>>>

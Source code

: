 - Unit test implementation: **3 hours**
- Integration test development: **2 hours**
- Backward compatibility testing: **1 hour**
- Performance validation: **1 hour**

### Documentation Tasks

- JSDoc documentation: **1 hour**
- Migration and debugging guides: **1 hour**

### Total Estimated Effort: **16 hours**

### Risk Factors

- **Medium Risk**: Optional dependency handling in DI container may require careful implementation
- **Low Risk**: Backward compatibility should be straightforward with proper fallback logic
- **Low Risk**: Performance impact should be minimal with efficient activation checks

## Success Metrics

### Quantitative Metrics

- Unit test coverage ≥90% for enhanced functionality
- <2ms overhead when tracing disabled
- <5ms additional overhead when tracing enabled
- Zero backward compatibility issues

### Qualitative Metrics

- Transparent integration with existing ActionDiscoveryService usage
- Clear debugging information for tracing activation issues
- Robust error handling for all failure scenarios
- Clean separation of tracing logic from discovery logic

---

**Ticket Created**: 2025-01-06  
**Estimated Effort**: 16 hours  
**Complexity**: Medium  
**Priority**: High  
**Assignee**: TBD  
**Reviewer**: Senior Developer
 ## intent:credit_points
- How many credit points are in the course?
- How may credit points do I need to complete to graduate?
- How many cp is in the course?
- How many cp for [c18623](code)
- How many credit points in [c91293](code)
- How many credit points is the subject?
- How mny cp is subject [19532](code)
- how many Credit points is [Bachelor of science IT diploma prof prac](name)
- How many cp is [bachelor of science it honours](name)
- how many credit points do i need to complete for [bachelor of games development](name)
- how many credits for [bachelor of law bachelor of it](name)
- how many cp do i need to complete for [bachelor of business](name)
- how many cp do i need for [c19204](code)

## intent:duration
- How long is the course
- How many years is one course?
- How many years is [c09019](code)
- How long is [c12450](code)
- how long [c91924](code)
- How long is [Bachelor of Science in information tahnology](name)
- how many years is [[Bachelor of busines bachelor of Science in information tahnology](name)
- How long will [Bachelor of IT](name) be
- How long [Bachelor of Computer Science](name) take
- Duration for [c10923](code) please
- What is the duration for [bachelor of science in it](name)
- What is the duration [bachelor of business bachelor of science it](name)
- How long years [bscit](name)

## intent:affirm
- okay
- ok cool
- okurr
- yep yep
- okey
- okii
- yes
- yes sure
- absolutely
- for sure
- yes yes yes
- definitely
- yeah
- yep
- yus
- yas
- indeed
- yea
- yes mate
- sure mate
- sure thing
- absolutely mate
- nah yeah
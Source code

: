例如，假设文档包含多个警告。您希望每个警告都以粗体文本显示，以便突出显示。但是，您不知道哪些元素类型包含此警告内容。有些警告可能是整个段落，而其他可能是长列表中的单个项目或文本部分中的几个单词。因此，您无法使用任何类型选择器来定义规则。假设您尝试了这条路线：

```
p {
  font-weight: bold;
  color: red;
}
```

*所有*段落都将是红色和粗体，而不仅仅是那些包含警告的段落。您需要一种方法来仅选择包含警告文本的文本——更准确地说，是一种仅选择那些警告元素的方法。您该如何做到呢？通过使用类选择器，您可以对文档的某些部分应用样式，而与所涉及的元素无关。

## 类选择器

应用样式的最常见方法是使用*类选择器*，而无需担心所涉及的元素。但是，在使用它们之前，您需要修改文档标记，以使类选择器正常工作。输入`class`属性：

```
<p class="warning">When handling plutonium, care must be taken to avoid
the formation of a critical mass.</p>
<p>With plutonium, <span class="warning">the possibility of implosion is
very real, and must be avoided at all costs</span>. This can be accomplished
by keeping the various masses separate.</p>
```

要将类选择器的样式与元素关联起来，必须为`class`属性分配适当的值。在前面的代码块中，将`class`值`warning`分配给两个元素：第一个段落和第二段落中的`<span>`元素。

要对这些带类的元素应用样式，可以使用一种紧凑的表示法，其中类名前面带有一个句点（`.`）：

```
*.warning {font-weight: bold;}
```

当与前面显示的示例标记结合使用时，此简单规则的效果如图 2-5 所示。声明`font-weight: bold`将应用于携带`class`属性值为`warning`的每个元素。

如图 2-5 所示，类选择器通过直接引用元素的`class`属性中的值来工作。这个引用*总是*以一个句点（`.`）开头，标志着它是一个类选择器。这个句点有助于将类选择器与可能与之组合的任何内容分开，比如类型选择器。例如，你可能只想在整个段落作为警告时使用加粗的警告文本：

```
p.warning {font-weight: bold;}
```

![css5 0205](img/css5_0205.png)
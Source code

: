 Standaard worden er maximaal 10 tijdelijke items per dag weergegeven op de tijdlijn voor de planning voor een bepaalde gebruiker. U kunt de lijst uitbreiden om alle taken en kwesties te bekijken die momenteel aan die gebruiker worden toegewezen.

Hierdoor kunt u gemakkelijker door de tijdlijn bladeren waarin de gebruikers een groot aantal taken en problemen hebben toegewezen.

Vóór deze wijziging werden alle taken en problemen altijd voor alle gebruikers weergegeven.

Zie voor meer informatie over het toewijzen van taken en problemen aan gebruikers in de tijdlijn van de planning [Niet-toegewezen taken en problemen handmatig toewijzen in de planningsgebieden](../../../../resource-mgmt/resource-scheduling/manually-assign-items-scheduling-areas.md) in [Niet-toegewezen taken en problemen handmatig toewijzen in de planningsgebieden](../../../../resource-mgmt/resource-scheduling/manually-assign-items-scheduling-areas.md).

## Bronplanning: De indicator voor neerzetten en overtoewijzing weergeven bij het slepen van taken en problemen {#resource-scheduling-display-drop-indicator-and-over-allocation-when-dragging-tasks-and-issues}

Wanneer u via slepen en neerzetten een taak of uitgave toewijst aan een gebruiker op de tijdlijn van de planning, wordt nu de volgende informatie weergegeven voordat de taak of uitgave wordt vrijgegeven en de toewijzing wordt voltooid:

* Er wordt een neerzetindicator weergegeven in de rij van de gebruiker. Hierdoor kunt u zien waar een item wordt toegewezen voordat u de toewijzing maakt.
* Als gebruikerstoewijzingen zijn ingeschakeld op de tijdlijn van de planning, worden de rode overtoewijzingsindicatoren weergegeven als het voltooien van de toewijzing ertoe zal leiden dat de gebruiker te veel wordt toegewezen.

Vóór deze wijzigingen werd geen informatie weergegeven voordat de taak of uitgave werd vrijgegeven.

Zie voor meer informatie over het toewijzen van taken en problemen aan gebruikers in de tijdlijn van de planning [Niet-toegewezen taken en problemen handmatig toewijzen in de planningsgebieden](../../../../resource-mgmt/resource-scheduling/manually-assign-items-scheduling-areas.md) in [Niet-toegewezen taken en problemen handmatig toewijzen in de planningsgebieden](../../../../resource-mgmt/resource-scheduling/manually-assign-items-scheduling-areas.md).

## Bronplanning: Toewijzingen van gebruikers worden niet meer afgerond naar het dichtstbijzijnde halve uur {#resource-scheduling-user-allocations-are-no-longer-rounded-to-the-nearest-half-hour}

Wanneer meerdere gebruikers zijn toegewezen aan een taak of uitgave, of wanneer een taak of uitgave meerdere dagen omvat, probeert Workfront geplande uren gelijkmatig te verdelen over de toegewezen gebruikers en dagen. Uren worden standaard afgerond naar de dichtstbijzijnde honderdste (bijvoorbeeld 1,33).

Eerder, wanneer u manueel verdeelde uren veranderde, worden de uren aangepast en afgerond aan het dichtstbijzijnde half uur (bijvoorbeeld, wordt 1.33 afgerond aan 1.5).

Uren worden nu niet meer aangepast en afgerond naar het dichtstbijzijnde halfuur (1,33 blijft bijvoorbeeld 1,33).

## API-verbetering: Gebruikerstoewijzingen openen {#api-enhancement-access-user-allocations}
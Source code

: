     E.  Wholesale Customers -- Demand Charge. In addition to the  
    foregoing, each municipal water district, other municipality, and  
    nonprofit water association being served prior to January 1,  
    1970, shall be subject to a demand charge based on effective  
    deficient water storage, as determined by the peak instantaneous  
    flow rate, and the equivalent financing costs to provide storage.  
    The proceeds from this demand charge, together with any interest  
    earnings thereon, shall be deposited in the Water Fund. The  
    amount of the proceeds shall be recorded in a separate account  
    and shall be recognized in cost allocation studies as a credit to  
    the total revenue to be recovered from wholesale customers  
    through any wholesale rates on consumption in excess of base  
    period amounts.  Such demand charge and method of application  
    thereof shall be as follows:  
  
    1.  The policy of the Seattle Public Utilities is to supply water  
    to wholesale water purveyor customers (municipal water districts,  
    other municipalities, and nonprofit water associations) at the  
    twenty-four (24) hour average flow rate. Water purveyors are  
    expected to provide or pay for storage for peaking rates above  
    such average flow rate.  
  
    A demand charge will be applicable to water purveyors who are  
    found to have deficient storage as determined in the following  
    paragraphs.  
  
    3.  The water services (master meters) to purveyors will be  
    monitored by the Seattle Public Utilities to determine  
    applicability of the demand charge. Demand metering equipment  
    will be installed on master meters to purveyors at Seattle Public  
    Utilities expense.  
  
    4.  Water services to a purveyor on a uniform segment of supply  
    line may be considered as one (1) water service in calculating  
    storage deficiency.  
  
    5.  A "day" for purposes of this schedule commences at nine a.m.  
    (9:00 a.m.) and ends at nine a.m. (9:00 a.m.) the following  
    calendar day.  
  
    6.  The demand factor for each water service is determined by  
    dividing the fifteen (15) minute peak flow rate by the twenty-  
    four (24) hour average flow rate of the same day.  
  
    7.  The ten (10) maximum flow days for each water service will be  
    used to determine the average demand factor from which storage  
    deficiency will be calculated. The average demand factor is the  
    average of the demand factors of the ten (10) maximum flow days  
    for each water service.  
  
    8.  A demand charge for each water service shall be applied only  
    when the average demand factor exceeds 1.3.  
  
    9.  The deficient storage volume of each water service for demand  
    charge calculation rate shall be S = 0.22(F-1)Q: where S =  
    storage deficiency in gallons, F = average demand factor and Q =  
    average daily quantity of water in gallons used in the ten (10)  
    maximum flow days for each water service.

<<<

-- BRIEF --
Of the entries above, transcribe exactly those lines that fall between the line containing "1970, shall be" and the line containing "earnings thereon, shall", together with those two lines.

-- RESPONSE --
    1970, shall be subject to a demand charge based on effective  
    deficient water storage, as determined by the peak instantaneous  
    flow rate, and the equivalent financing costs to provide storage.  
    The proceeds from this demand charge, together with any interest  
    earnings thereon, shall be deposited in the Water Fund. The  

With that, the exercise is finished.